You need life insurance if anyone depends on your lost income. It solves many problems in both personal and business situations.
Personal needs:
If you are a young parent, you may need life insurance on your own life to enable a surviving spouse to raise the children. When you are older, you may need life insurance if you are financially responsible for an aging parent or want to provide funds to take care of final expenses, debts or taxes.
A rough rule of thumb suggests buying protection equivalent to FIVE TO EIGHT TIMES YOUR ANNUAL INCOME. Your needs may vary according to your financial assets and liabilities.
Life insurance can solve your heirs’ immediate and long-term needs.
- Immediate needs would include: funeral expenses, unpaid medical bills, debt and taxes, as well as the time to readjust to a new life-style.
- Long-term it will help provide: for the maintenance and care of a disabled child or elderly parent, college expenses and, in general, providing the means to your heirs to live the life to which they are accustomed.
Business Needs:
Life insurance is often the solution to:
- Replace a key person and provide the funds to cover the costs of locating and training a replacement.
- To fund Buy/Sell agreements.
- To provide collateral for business loans, etc.
There are two types of Life Insurance Term and Permanent
Term Insurance
It provides protection for a specified period of time, typically from one to 30 years. It pays a death benefit only if you die during this term. Some policies can be automatically renewed at the end of the coverage period, and some can be converted to permanent insurance without need for a medical exam.
Advantages of term policies include:
- More insurance for less money because premiums are lower than those for permanent insurance, and you can afford to buy more coverage when you need it the most.
- Specified periods of coverage make term insurance ideal for covering specific short-term financial needs such as a college education or a mortgage loan.
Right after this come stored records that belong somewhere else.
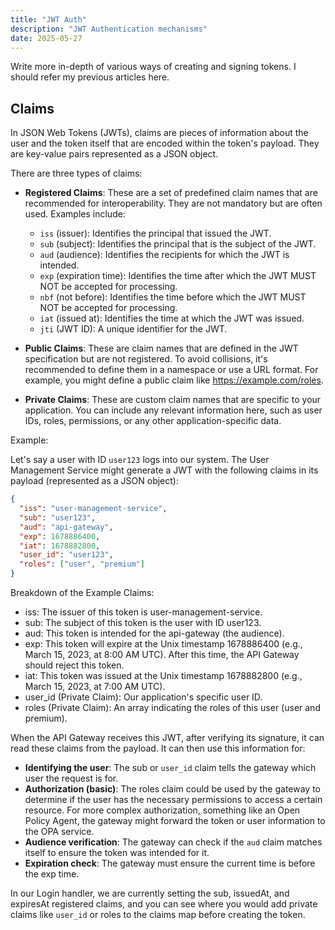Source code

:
 ```yaml
---
title: "JWT Auth"
description: "JWT Authentication mechanisms"
date: 2025-05-27
---
```


Write more in-depth of various ways of creating and signing tokens. I should
refer my previous articles here.

## Claims

In JSON Web Tokens (JWTs), claims are pieces of information about the user and
the token itself that are encoded within the token's payload. They are key-value
pairs represented as a JSON object.

There are three types of claims:

- **Registered Claims**: These are a set of predefined claim names that are
  recommended for interoperability. They are not mandatory but are often used.
  Examples include:

  - `iss` (issuer): Identifies the principal that issued the JWT.
  - `sub` (subject): Identifies the principal that is the subject of the JWT.
  - `aud` (audience): Identifies the recipients for which the JWT is intended.
  - `exp` (expiration time): Identifies the time after which the JWT MUST NOT be
    accepted for processing.
  - `nbf` (not before): Identifies the time before which the JWT MUST NOT be
    accepted for processing.
  - `iat` (issued at): Identifies the time at which the JWT was issued.
  - `jti` (JWT ID): A unique identifier for the JWT.

- **Public Claims**: These are claim names that are defined in the JWT
  specification but are not registered. To avoid collisions, it's recommended to
  define them in a namespace or use a URL format. For example, you might define
  a public claim like <https://example.com/roles>.

- **Private Claims**: These are custom claim names that are specific to your
  application. You can include any relevant information here, such as user IDs,
  roles, permissions, or any other application-specific data.

Example:

Let's say a user with ID `user123` logs into our system. The User Management
Service might generate a JWT with the following claims in its payload (represented
as a JSON object):

```json
{
  "iss": "user-management-service",
  "sub": "user123",
  "aud": "api-gateway",
  "exp": 1678886400,
  "iat": 1678882800,
  "user_id": "user123",
  "roles": ["user", "premium"]
}
```

Breakdown of the Example Claims:

- iss: The issuer of this token is user-management-service.
- sub: The subject of this token is the user with ID user123.
- aud: This token is intended for the api-gateway (the audience).
- exp: This token will expire at the Unix timestamp 1678886400 (e.g., March 15,
  2023, at 8:00 AM UTC). After this time, the API Gateway should reject this token.
- iat: This token was issued at the Unix timestamp 1678882800 (e.g., March 15,
  2023, at 7:00 AM UTC).
- user_id (Private Claim): Our application's specific user ID.
- roles (Private Claim): An array indicating the roles of this user (user and premium).

When the API Gateway receives this JWT, after verifying its signature, it can read
these claims from the payload. It can then use this information for:

- **Identifying the user**: The sub or `user_id` claim tells the gateway which user
  the request is for.
- **Authorization (basic)**: The roles claim could be used by the gateway to
  determine if the user has the necessary permissions to access a certain
  resource. For more complex authorization, something like an Open Policy Agent,
  the gateway might forward the token or user information to the OPA service.
- **Audience verification**: The gateway can check if the `aud` claim matches
  itself to ensure the token was intended for it.
- **Expiration check**: The gateway must ensure the current time is before the
  exp time.

In our Login handler, we are currently setting the sub, issuedAt, and expiresAt
registered claims, and you can see where you would add private claims like `user_id`
or roles to the claims map before creating the token.
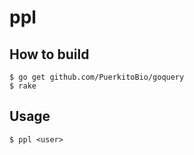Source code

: ppl
======

## How to build

```
$ go get github.com/PuerkitoBio/goquery
$ rake
```

## Usage

```
$ ppl <user>
```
Disadvantages of term policies include:
- Premiums increase at each policy renewal date, becoming very expensive later in life.
- There is no savings feature (cash value), only a death benefit if you die while the policy is in force.
- You could outlive your coverage, because term insurance is generally not renewable after age 70 or 75. State laws vary on this issue, so you should check with your state department of insurance.
Permanent Insurance
It provides lifelong protection as long as you continue to pay premiums. The premiums are based on your age at the time of purchase and generally remain level; they do not increase with age.
Because premiums remain level, permanent insurance is more expensive than term insurance. But permanent insurance accumulates cash value, which may be refundable upon surrender of the policy. While the policy is in force, cash values can be borrowed against or used to pay premiums.
There are four basic types of permanent Insurance:
- Whole Life (sometimes also called life or ordinary life) has a fixed guaranteed instant rate and develops guaranteed cash values.
- Universal Life has more flexibility. Within certain limits, you can change the death benefit, the amount of premium and payment frequency. Unlike Whole Life, this is an “interest driven” policy, which normally pays a minimum guaranteed interest of 4% to 4.5%. If the interest rates are continuously low, additional premiums may have to be paid to avoid a lapse of coverage.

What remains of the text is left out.